In a French phase II noncomparative trial (OCLURANDOM) reported in The Lancet Oncology, Baudin et al found that lutetium Lu-177 dotatate (Lu-177 dotatate) produced numerically better progression-free survival results than those achieved with sunitinib when used as an internal control in patients with previously treated somatostatin receptor–positive metastatic pancreatic neuroendocrine tumors.
Study Details
In the multicenter open-label trial, 84 patients were randomly assigned between February 2015 and July 2020 to receive Lu-177 dotatate at 7.4 GBq every 8 weeks up to four cycles with concomitant amino acid infusion (n = 41) or oral sunitinib at 37.5 mg once daily (n = 43). Crossover after disease progression was permitted. The primary endpoint was progression-free survival at 12 months on central review in the intent-to-treat population.
Key Findings
Progression-free survival at 12 months was found in 33 (80.5%, 90% confidence interval [CI] = 67.5–89.9%) of 41 patients in the Lu-177 dotatate group and in 18 (41.9%, 90% CI = 29.1%–55.5%) of 43 patients in the sunitinib group. Median progression-free survival was 20.7 months (95% CI = 17.1–25.5 months) in the Lu-177 dotatate group and 11.0 months (95% CI = 8.7–13.7 months) in the sunitinib group.

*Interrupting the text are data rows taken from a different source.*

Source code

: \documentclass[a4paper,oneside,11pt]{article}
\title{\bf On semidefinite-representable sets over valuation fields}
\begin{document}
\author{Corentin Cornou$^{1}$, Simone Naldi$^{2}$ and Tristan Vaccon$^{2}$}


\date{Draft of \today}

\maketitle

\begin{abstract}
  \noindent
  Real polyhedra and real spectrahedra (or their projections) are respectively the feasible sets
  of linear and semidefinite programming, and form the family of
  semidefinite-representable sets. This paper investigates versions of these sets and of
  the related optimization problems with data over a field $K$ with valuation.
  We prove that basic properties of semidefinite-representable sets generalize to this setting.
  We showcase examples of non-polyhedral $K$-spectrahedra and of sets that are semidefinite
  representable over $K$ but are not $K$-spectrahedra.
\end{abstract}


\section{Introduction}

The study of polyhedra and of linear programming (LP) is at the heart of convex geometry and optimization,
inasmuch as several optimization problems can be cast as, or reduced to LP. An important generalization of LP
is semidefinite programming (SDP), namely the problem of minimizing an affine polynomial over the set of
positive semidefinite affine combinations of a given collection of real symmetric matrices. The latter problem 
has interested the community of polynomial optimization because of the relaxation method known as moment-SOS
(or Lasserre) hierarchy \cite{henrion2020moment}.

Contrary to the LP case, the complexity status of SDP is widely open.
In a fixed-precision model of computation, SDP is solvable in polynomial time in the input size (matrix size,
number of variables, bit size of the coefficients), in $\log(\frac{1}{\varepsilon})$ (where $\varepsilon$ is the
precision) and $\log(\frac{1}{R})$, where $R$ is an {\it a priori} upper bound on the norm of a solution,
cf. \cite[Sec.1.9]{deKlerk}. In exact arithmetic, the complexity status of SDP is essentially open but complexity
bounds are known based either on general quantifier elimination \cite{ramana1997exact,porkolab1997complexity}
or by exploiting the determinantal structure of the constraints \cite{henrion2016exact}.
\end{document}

Grade 3 or 4 adverse events occurred in 44% of the Lu-177 dotatate group and 72% of the sunitinib group; the most common were hypertension (10%), lymphopenia (7%), and nausea (7%) in the Lu-177 dotatate group, and neutropenia (31%), hypertension (19%), and leukopenia (16%) in the sunitinib group. Drug-related serious adverse events occurred in 15% vs 23% of patients. A 10.3-point (95% CI = 2.4–18.2 point) difference in Global Health Status score favored the Lu-177 dotatate group. Late adverse events (grade 2 or worse) were reported in 24 (60%) of 40 patients in the Lu-177 dotatate group and in 3 (43%) of 7 patients in the sunitinib group. One treatment-related death (due to acute leukemia) occurred in the Lu-177 dotatate group.
The investigators concluded: “Using sunitinib as an internal control, our results show clinically significant antitumor efficacy of [Lu-177 dotatate] in pretreated, progressive, somatostatin receptor–positive, metastatic pancreatic neuroendocrine tumors, and a better quality of life during the treatment phase. Late adverse events were reported in the Lu-177 dotatate group that might affect the tolerance of subsequent lines of treatment.”

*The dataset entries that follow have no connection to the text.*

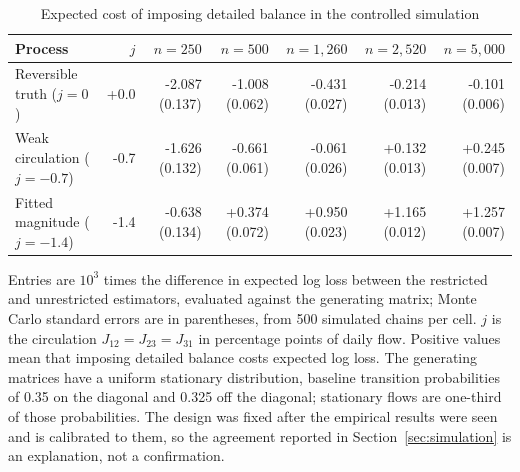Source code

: \begin{table}[!htbp]\centering\footnotesize\setlength{\tabcolsep}{3pt}
\caption{Expected cost of imposing detailed balance in the controlled simulation}\label{tab:simulation}
\setlength{\tabcolsep}{3pt}\begin{tabular}{lrrrrrr}\toprule
Process & $j$ & $n=250$ & $n=500$ & $n=1{,}260$ & $n=2{,}520$ & $n=5{,}000$\\\midrule
Reversible truth ($j=0$) & +0.0 & -2.087 (0.137) & -1.008 (0.062) & -0.431 (0.027) & -0.214 (0.013) & -0.101 (0.006)\\
Weak circulation ($j=-0.7$) & -0.7 & -1.626 (0.132) & -0.661 (0.061) & -0.061 (0.026) & +0.132 (0.013) & +0.245 (0.007)\\
Fitted magnitude ($j=-1.4$) & -1.4 & -0.638 (0.134) & +0.374 (0.072) & +0.950 (0.023) & +1.165 (0.012) & +1.257 (0.007)\\
\bottomrule\end{tabular}
\par\smallskip\parbox{0.98\linewidth}{\footnotesize Entries are $10^{3}$ times the difference in expected log loss between the restricted and unrestricted estimators, evaluated against the generating matrix; Monte Carlo standard errors are in parentheses, from 500 simulated chains per cell. $j$ is the circulation $J_{12}=J_{23}=J_{31}$ in percentage points of daily flow. Positive values mean that imposing detailed balance costs expected log loss. The generating matrices have a uniform stationary distribution, baseline transition probabilities of 0.35 on the diagonal and 0.325 off the diagonal; stationary flows are one-third of those probabilities. The design was fixed after the empirical results were seen and is calibrated to them, so the agreement reported in Section~\ref{sec:simulation} is an explanation, not a confirmation.}
\end{table}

Eric Baudin, MD, of the Department of Imaging, Endocrine Oncology Unit, Gustave Roussy, University Paris Saclay, Villejuif, France, is the corresponding author for The Lancet Oncology article.
DISCLOSURE: The study was funded by the French Ministry of Health, through the National Institute for Cancer. For full disclosures of the study authors, visit thelancet.com.